Change and Stability
Change… and Stability.
I am beginning to accept it, that fact which so many of you have so smugly seen coming for so long. My identity is changing.
Over the past fifteen or so years, you have watched me grow from a late-arriving college student, to a seminary student, to a self-employed computer guy, to a third-shift computer vampire. I chased co-eds, created webpages, wrote songs, and cooked meals.
Then you (and I) were shocked when God brought a nurse from Indiana to join me in marriage, together continuing to make Hopwood our home. Then she and I bought a house, where our desire for children and gift for hospitality could really grow.
But now, I’m a father. Sleep may never be the same again. Living with a seven-month-old means constant change. As soon as we think we’re getting the hang of her habits and hang-ups this week, she changes. She learns things like how to do the raspberries while being fed.
But living with an infant also means constant care for her. One of my newer roles is that of helping to provide stability for Miriam and Danielle. How does one do that? Sometimes I haven’t the foggiest idea.

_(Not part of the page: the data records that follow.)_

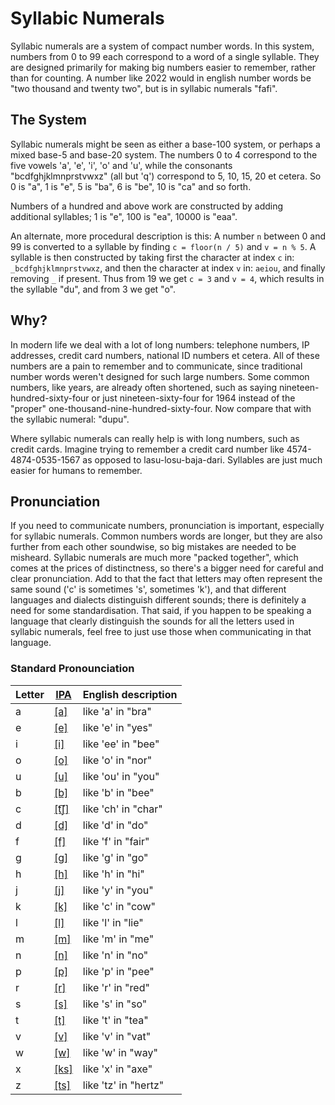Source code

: # Syllabic Numerals

Syllabic numerals are a system of compact number words. In this system, numbers from 0 to 99 each correspond to a word of a single syllable. They are designed primarily for making big numbers easier to remember, rather than for counting. A number like 2022 would in english number words be "two thousand and twenty two", but is in syllabic numerals "fafi".

## The System

Syllabic numerals might be seen as either a base-100 system, or perhaps a mixed base-5 and base-20 system. The numbers 0 to 4 correspond to the five vowels 'a', 'e', 'i', 'o' and 'u', while the consonants "bcdfghjklmnprstvwxz" (all but 'q') correspond to 5, 10, 15, 20 et cetera. So 0 is "a", 1 is "e", 5 is "ba", 6 is "be", 10 is "ca" and so forth.

Numbers of a hundred and above work are constructed by adding additional syllables; 1 is "e", 100 is "ea", 10000 is "eaa".

An alternate, more procedural description is this: A number `n` between 0 and 99 is converted to a syllable by finding `c = floor(n / 5)` and `v = n % 5`. A syllable is then constructed by taking first the character at index `c` in: `_bcdfghjklmnprstvwxz`, and then the character at index `v` in: `aeiou`, and finally removing `_` if present. Thus from 19 we get `c = 3` and `v = 4`, which results in the syllable "du", and from 3 we get "o".

## Why?

In modern life we deal with a lot of long numbers: telephone numbers, IP addresses, credit card numbers, national ID numbers et cetera. All of these numbers are a pain to remember and to communicate, since traditional number words weren't designed for such large numbers. Some common numbers, like years, are already often shortened, such as saying nineteen-hundred-sixty-four or just nineteen-sixty-four for 1964 instead of the "proper" one-thousand-nine-hundred-sixty-four. Now compare that with the syllabic numeral: "dupu".

Where syllabic numerals can really help is with long numbers, such as credit cards. Imagine trying to remember a credit card number like 4574-4874-0535-1567 as opposed to lasu-losu-baja-dari. Syllables are just much easier for humans to remember.

## Pronunciation

If you need to communicate numbers, pronunciation is important, especially for syllabic numerals. Common numbers words are longer, but they are also further from each other soundwise, so big mistakes are needed to be misheard. Syllabic numerals are much more "packed together", which comes at the prices of distinctness, so there's a bigger need for careful and clear pronunciation. Add to that the fact that letters may often represent the same sound ('c' is sometimes 's', sometimes 'k'), and that different languages and dialects distinguish different sounds; there is definitely a need for some standardisation. That said, if you happen to be speaking a language that clearly distinguish the sounds for all the letters used in syllabic numerals, feel free to just use those when communicating in that language.

### Standard Pronounciation

Letter | [IPA](https://en.wikipedia.org/wiki/International_Phonetic_Alphabet) | English description
--|--|--
a | [\[a\]](https://en.wikipedia.org/wiki/Open_front_unrounded_vowel) | like 'a' in "bra"
e | [\[e\]](https://en.wikipedia.org/wiki/Mid_front_unrounded_vowel) | like 'e' in "yes"
i | [\[i\]](https://en.wikipedia.org/wiki/Close_front_unrounded_vowel) | like 'ee' in "bee"
o | [\[o\]](https://en.wikipedia.org/wiki/Close-mid_back_rounded_vowel) | like 'o' in "nor"
u | [\[u\]](https://en.wikipedia.org/wiki/Close_back_rounded_vowel) | like 'ou' in "you"
b | [\[b\]](https://en.wikipedia.org/wiki/Voiced_bilabial_plosive) | like 'b' in "bee"
c | [\[t͡ʃ\]](https://en.wikipedia.org/wiki/Voiceless_postalveolar_affricate) | like 'ch' in "char"
d | [\[d\]](https://en.wikipedia.org/wiki/Voiced_dental_and_alveolar_plosives) | like 'd' in "do"
f | [\[f\]](https://en.wikipedia.org/wiki/Voiceless_labiodental_fricative) | like 'f' in "fair"
g | [\[g\]](https://en.wikipedia.org/wiki/Voiced_velar_plosive) | like 'g' in "go"
h | [\[h\]](https://en.wikipedia.org/wiki/Voiceless_glottal_fricative) | like 'h' in "hi"
j | [\[j\]](https://en.wikipedia.org/wiki/Voiced_palatal_approximant) | like 'y' in "you"
k | [\[k\]](https://en.wikipedia.org/wiki/Voiceless_velar_plosive) | like 'c' in "cow"
l | [\[l\]](https://en.wikipedia.org/wiki/Voiced_dental,_alveolar_and_postalveolar_lateral_approximants) | like 'l' in "lie"
m | [\[m\]](https://en.wikipedia.org/wiki/Voiced_bilabial_nasal) | like 'm' in "me"
n | [\[n\]](https://en.wikipedia.org/wiki/Voiced_dental,_alveolar_and_postalveolar_nasals#Alveolar) | like 'n' in "no"
p | [\[p\]](https://en.wikipedia.org/wiki/Voiceless_bilabial_plosive) | like 'p' in "pee"
r | [\[r\]](https://en.wikipedia.org/wiki/Voiced_alveolar_and_postalveolar_approximants#Postalveolar) | like 'r' in "red"
s | [\[s\]](https://en.wikipedia.org/wiki/Voiceless_alveolar_fricative) | like 's' in "so"
t | [\[t\]](https://en.wikipedia.org/wiki/Voiceless_dental_and_alveolar_plosives) | like 't' in "tea"
v | [\[v\]](https://en.wikipedia.org/wiki/Voiced_labiodental_fricative) | like 'v' in "vat"
w | [\[w\]](https://en.wikipedia.org/wiki/Voiced_labial%E2%80%93velar_approximant) | like 'w' in "way"
x | [\[ks\]](https://en.wikipedia.org/wiki/X) | like 'x' in "axe"
z | [\[ts\]](https://en.wikipedia.org/wiki/Z) | like 'tz' in "hertz"









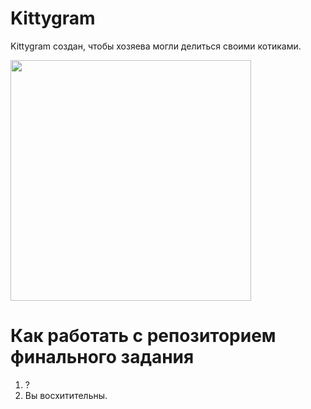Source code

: # Kittygram
Kittygram создан, чтобы хозяева могли делиться своими котиками.

<img src="https://otkritkis.com/wp-content/uploads/2022/06/m7wxf.gif" width="385px" align="center">

# Как работать с репозиторием финального задания
1. ?
2. Вы восхитительны.
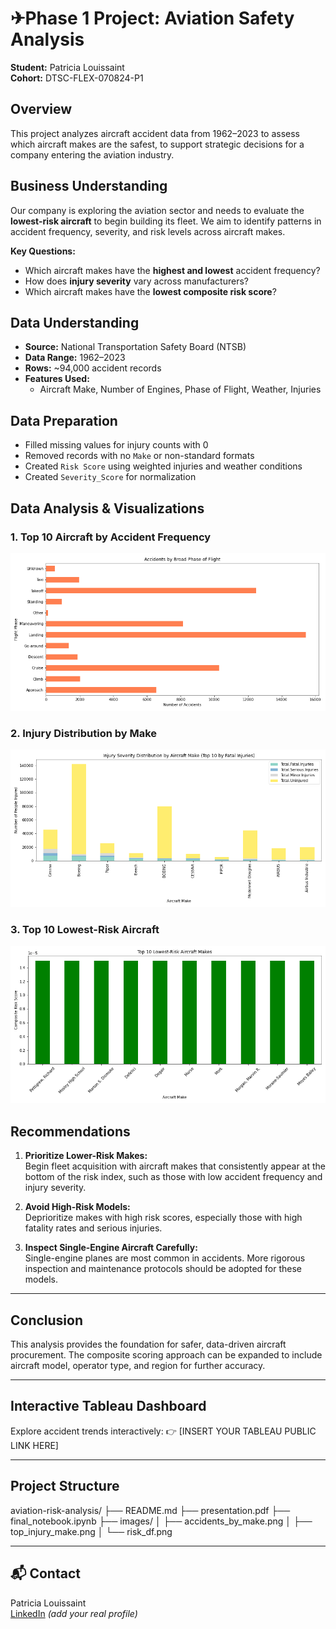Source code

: # ✈Phase 1 Project: Aviation Safety Analysis

**Student:** Patricia Louissaint  
**Cohort:** DTSC-FLEX-070824-P1

## Overview

This project analyzes aircraft accident data from 1962–2023 to assess which aircraft makes are the safest, to support strategic decisions for a company entering the aviation industry.

## Business Understanding

Our company is exploring the aviation sector and needs to evaluate the **lowest-risk aircraft** to begin building its fleet. We aim to identify patterns in accident frequency, severity, and risk levels across aircraft makes.

**Key Questions:**
- Which aircraft makes have the **highest and lowest** accident frequency?
- How does **injury severity** vary across manufacturers?
- Which aircraft makes have the **lowest composite risk score**?

## Data Understanding

- **Source:** National Transportation Safety Board (NTSB)
- **Data Range:** 1962–2023
- **Rows:** ~94,000 accident records
- **Features Used:**
  - Aircraft Make, Number of Engines, Phase of Flight, Weather, Injuries

## Data Preparation

- Filled missing values for injury counts with 0
- Removed records with no `Make` or non-standard formats
- Created `Risk Score` using weighted injuries and weather conditions
- Created `Severity_Score` for normalization

## Data Analysis & Visualizations

### 1. Top 10 Aircraft by Accident Frequency  
![Accidents by Make](images/accidents_by_make.png)

### 2. Injury Distribution by Make  
![Top Injury Makes](images/top_injury_make.png)

### 3. Top 10 Lowest-Risk Aircraft  
![Lowest Risk Aircraft](images/risk_df.png)

## Recommendations

1. **Prioritize Lower-Risk Makes:**  
   Begin fleet acquisition with aircraft makes that consistently appear at the bottom of the risk index, such as those with low accident frequency and injury severity.

2. **Avoid High-Risk Models:**  
   Deprioritize makes with high risk scores, especially those with high fatality rates and serious injuries.

3. **Inspect Single-Engine Aircraft Carefully:**  
   Single-engine planes are most common in accidents. More rigorous inspection and maintenance protocols should be adopted for these models.

---

## Conclusion

This analysis provides the foundation for safer, data-driven aircraft procurement. The composite scoring approach can be expanded to include aircraft model, operator type, and region for further accuracy.

---

## Interactive Tableau Dashboard

Explore accident trends interactively:
👉 [INSERT YOUR TABLEAU PUBLIC LINK HERE]

---

## Project Structure

aviation-risk-analysis/
├──  README.md
├──  presentation.pdf
├──  final_notebook.ipynb
├──  images/
│ ├── accidents_by_make.png
│ ├── top_injury_make.png
│ └── risk_df.png



---

## 📬 Contact

Patricia Louissaint  
[LinkedIn](https://www.linkedin.com/) *(add your real profile)*
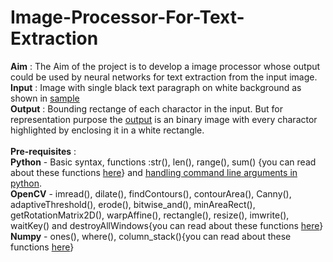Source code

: # Image-Processor-For-Text-Extraction
<b>Aim</b> : The Aim of the project is to develop a image processor whose output could be used by neural networks for text extraction from the input image.<br />
<b>Input</b> : Image with single black text paragraph on white background as shown in [sample](sample_image.jpg)<br />
<b>Output</b> : Bounding rectange of each charactor in the input. But for representation purpose the [output](output.jpg) is an binary image with every charactor highlighted by enclosing it in a white rectangle.<br /><br />
<b>Pre-requisites</b> :<br />
	<b>Python</b> - Basic syntax, functions :str(), len(), range(), sum()	 {you can read about these functions [here](https://docs.python.org/3.4/library/functions.html)} and [handling command line arguments in python](http://www.pythonforbeginners.com/argv/more-fun-with-sys-argv).<br />
	<b>OpenCV</b> - imread(), dilate(), findContours(), contourArea(), Canny(), adaptiveThreshold(), erode(), bitwise_and(), minAreaRect(), getRotationMatrix2D(), warpAffine(), rectangle(), resize(), imwrite(), waitKey() and destroyAllWindows{you can read about these functions [here](https://docs.opencv.org/3.1.0/d2/d96/tutorial_py_table_of_contents_imgproc.html)}<br />
	<b>Numpy</b> - ones(), where(), column_stack(){you can read about these functions [here](https://docs.scipy.org/doc/numpy-1.14.0/genindex.html)}<br />
 
	
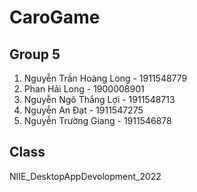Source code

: # CaroGame

## Group 5

1. Nguyễn Trần Hoàng Long - 1911548779
2. Phan Hải Long - 1900008901
3. Nguyễn Ngô Thắng Lợi - 1911548713
4. Nguyễn An Đạt - 1911547275
5. Nguyễn Trường Giang - 1911546878

## Class

NIIE_DesktopAppDevolopment_2022
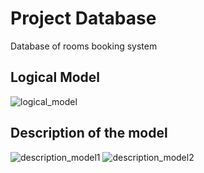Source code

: # Project Database
Database of rooms booking system

## Logical Model
![logical_model](https://user-images.githubusercontent.com/72448245/232317111-9af4d774-5aa7-4af7-bd1c-9cf0508752cb.png)
## Description of the model
![description_model1](https://user-images.githubusercontent.com/72448245/232317262-94fb3de9-0040-4297-94d5-0336ca858358.PNG)
![description_model2](https://user-images.githubusercontent.com/72448245/232317548-b23452b9-03cf-4d6f-b846-2d7a6c4e94ed.PNG)
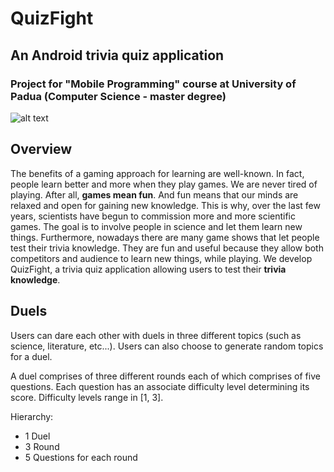# QuizFight
## An Android trivia quiz application
### Project for "Mobile Programming" course at University of Padua (Computer Science - master degree)

![alt text](https://github.com/RogueOneQF/quiz-fight-android/blob/master/QuizFight/app/src/main/res/mipmap-xxxhdpi/ic_launcher.png)

## Overview

The benefits of a gaming approach for learning are well-known. In fact, people learn better and more when they play games. We are never tired of playing. After all, **games mean fun**. And fun means that our minds are relaxed and open for gaining new knowledge.
This is why, over the last few years, scientists have begun to commission more and more scientific games.
The goal is to involve people in science and let them learn new things.
Furthermore, nowadays there are many game shows that let people test their trivia knowledge. They are fun and useful because they allow both competitors and audience to learn new things, while playing.
We develop QuizFight, a trivia quiz application allowing users to test their **trivia knowledge**.

## Duels

Users can dare each other with duels in three different topics (such as science, literature, etc...).
Users can also choose to generate random topics for a duel.

A duel comprises of three different rounds each of which comprises of five questions.
Each question has an associate difficulty level determining its score. Difficulty levels range in [1, 3].

Hierarchy:

* 1 Duel
* 3 Round
* 5 Questions for each round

In Eric Perry’s latest article on the Hopwood website, he talks about how Hopwood, being a living congregation, a learning congregation, is also a changing and growing congregation. We are “in a transition, hopefully, from one degree of glory to another.”
Spurred on by Tim Ross and others both in and outside the congregation, we are trying to learn what God has in mind for us. What does it mean to live in community? What changes will we have to make to follow God’s dream for us? Will we remember who we used to be? Will we miss who we used to be?
We have seen our staff grow from one part-time minister to three full-time and one part-time staff members. We have branched out into new practices, new services, and new ways of serving.
But while one of the roles of the community of faith is to stir things up, to provoke its members to change “from one degree of glory to another,” another role is to provide stability. How are we supposed to provide that stability?
You’re looking at one of the answers. This Table. Through staff changes, service changes, new paint, new carpet… the Table is still here. It is still central to our worship, and the Person it points to is still central in our lives.
Even as we feel our identity, the specific roles or actions we are called to, changing, our core identity, hidden with Christ in God, does not change. In ways that are fresh and new, yet ancient and well-rooted, we follow the call of the One who is a restless Wind, but also a comfort, and a rock.
For this is what the Lord himself said, and I pass it on to you just as I received it. On the night when he was betrayed, the Lord Jesus took a loaf of bread, and when he had given thanks, he broke it and said, "This is my body, which is given for you. Do this in remembrance of me." In the same way, he took the cup of wine after supper, saying, "This cup is the new covenant between God and you, sealed by the shedding of my blood. Do this in remembrance of me as often as you drink it." For every time you eat this bread and drink this cup, you are announcing the Lord's death until he comes again.